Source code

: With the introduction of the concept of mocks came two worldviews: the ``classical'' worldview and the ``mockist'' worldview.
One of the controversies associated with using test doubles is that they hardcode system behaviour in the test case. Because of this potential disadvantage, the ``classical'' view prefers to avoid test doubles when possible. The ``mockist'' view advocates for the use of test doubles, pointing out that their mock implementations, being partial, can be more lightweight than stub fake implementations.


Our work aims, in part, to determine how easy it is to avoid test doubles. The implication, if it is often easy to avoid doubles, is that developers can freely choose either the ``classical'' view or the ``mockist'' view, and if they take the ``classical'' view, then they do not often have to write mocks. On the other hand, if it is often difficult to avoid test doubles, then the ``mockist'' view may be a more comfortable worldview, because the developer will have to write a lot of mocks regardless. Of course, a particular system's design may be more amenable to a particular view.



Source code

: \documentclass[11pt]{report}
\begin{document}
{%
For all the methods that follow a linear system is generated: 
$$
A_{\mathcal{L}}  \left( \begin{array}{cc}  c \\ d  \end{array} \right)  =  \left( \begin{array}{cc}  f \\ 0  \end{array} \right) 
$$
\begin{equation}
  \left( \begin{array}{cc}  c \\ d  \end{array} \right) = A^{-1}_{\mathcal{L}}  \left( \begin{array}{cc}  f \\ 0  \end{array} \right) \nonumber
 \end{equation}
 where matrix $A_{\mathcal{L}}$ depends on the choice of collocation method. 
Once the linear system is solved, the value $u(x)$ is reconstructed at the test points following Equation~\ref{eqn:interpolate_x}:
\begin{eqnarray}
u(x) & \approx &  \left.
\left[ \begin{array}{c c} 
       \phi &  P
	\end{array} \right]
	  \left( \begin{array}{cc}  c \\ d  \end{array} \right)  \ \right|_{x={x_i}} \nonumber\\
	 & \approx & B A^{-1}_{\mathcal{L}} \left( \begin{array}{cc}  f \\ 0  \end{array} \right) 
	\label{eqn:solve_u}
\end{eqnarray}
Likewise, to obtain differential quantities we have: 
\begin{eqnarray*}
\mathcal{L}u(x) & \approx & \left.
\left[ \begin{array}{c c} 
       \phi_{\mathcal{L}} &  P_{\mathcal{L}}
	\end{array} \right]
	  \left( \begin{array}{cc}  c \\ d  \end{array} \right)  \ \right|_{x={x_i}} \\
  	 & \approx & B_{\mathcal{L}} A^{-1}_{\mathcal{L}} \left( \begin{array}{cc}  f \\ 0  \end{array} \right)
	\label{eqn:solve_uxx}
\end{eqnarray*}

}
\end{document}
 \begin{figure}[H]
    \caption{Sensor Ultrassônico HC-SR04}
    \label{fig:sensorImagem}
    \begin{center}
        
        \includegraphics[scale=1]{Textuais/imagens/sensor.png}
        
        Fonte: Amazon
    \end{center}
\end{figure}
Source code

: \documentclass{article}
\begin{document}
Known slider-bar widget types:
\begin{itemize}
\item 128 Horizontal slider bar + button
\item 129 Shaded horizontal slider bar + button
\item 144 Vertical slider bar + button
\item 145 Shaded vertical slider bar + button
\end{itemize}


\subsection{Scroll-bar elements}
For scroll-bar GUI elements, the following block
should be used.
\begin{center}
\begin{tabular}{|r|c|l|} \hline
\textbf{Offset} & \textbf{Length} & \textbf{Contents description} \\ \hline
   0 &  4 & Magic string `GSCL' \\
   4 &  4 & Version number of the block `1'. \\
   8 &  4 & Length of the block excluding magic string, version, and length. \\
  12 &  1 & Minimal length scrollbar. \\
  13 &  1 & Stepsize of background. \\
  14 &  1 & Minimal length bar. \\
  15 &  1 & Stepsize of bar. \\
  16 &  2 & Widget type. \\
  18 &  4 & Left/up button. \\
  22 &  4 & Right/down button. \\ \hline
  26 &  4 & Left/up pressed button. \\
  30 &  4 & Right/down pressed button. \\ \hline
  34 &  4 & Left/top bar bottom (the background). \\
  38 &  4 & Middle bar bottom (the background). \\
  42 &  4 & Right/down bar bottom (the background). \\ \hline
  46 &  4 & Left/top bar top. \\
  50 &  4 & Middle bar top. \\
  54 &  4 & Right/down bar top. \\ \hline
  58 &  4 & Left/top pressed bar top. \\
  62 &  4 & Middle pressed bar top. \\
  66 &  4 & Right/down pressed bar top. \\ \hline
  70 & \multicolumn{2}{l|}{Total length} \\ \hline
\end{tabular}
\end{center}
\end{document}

### Work task
Copy every line above without changes.

### Answer below
Source code

: With the introduction of the concept of mocks came two worldviews: the ``classical'' worldview and the ``mockist'' worldview.
One of the controversies associated with using test doubles is that they hardcode system behaviour in the test case. Because of this potential disadvantage, the ``classical'' view prefers to avoid test doubles when possible. The ``mockist'' view advocates for the use of test doubles, pointing out that their mock implementations, being partial, can be more lightweight than stub fake implementations.


Our work aims, in part, to determine how easy it is to avoid test doubles. The implication, if it is often easy to avoid doubles, is that developers can freely choose either the ``classical'' view or the ``mockist'' view, and if they take the ``classical'' view, then they do not often have to write mocks. On the other hand, if it is often difficult to avoid test doubles, then the ``mockist'' view may be a more comfortable worldview, because the developer will have to write a lot of mocks regardless. Of course, a particular system's design may be more amenable to a particular view.



Source code

: \documentclass[11pt]{report}
\begin{document}
{%
For all the methods that follow a linear system is generated: 
$$
A_{\mathcal{L}}  \left( \begin{array}{cc}  c \\ d  \end{array} \right)  =  \left( \begin{array}{cc}  f \\ 0  \end{array} \right) 
$$
\begin{equation}
  \left( \begin{array}{cc}  c \\ d  \end{array} \right) = A^{-1}_{\mathcal{L}}  \left( \begin{array}{cc}  f \\ 0  \end{array} \right) \nonumber
 \end{equation}
 where matrix $A_{\mathcal{L}}$ depends on the choice of collocation method. 
Once the linear system is solved, the value $u(x)$ is reconstructed at the test points following Equation~\ref{eqn:interpolate_x}:
\begin{eqnarray}
u(x) & \approx &  \left.
\left[ \begin{array}{c c} 
       \phi &  P
	\end{array} \right]
	  \left( \begin{array}{cc}  c \\ d  \end{array} \right)  \ \right|_{x={x_i}} \nonumber\\
	 & \approx & B A^{-1}_{\mathcal{L}} \left( \begin{array}{cc}  f \\ 0  \end{array} \right) 
	\label{eqn:solve_u}
\end{eqnarray}
Likewise, to obtain differential quantities we have: 
\begin{eqnarray*}
\mathcal{L}u(x) & \approx & \left.
\left[ \begin{array}{c c} 
       \phi_{\mathcal{L}} &  P_{\mathcal{L}}
	\end{array} \right]
	  \left( \begin{array}{cc}  c \\ d  \end{array} \right)  \ \right|_{x={x_i}} \\
  	 & \approx & B_{\mathcal{L}} A^{-1}_{\mathcal{L}} \left( \begin{array}{cc}  f \\ 0  \end{array} \right)
	\label{eqn:solve_uxx}
\end{eqnarray*}

}
\end{document}
 \begin{figure}[H]
    \caption{Sensor Ultrassônico HC-SR04}
    \label{fig:sensorImagem}
    \begin{center}
        
        \includegraphics[scale=1]{Textuais/imagens/sensor.png}
        
        Fonte: Amazon
    \end{center}
\end{figure}
Source code

: \documentclass{article}
\begin{document}
Known slider-bar widget types:
\begin{itemize}
\item 128 Horizontal slider bar + button
\item 129 Shaded horizontal slider bar + button
\item 144 Vertical slider bar + button
\item 145 Shaded vertical slider bar + button
\end{itemize}


\subsection{Scroll-bar elements}
For scroll-bar GUI elements, the following block
should be used.
\begin{center}
\begin{tabular}{|r|c|l|} \hline
\textbf{Offset} & \textbf{Length} & \textbf{Contents description} \\ \hline
   0 &  4 & Magic string `GSCL' \\
   4 &  4 & Version number of the block `1'. \\
   8 &  4 & Length of the block excluding magic string, version, and length. \\
  12 &  1 & Minimal length scrollbar. \\
  13 &  1 & Stepsize of background. \\
  14 &  1 & Minimal length bar. \\
  15 &  1 & Stepsize of bar. \\
  16 &  2 & Widget type. \\
  18 &  4 & Left/up button. \\
  22 &  4 & Right/down button. \\ \hline
  26 &  4 & Left/up pressed button. \\
  30 &  4 & Right/down pressed button. \\ \hline
  34 &  4 & Left/top bar bottom (the background). \\
  38 &  4 & Middle bar bottom (the background). \\
  42 &  4 & Right/down bar bottom (the background). \\ \hline
  46 &  4 & Left/top bar top. \\
  50 &  4 & Middle bar top. \\
  54 &  4 & Right/down bar top. \\ \hline
  58 &  4 & Left/top pressed bar top. \\
  62 &  4 & Middle pressed bar top. \\
  66 &  4 & Right/down pressed bar top. \\ \hline
  70 & \multicolumn{2}{l|}{Total length} \\ \hline
\end{tabular}
\end{center}
\end{document}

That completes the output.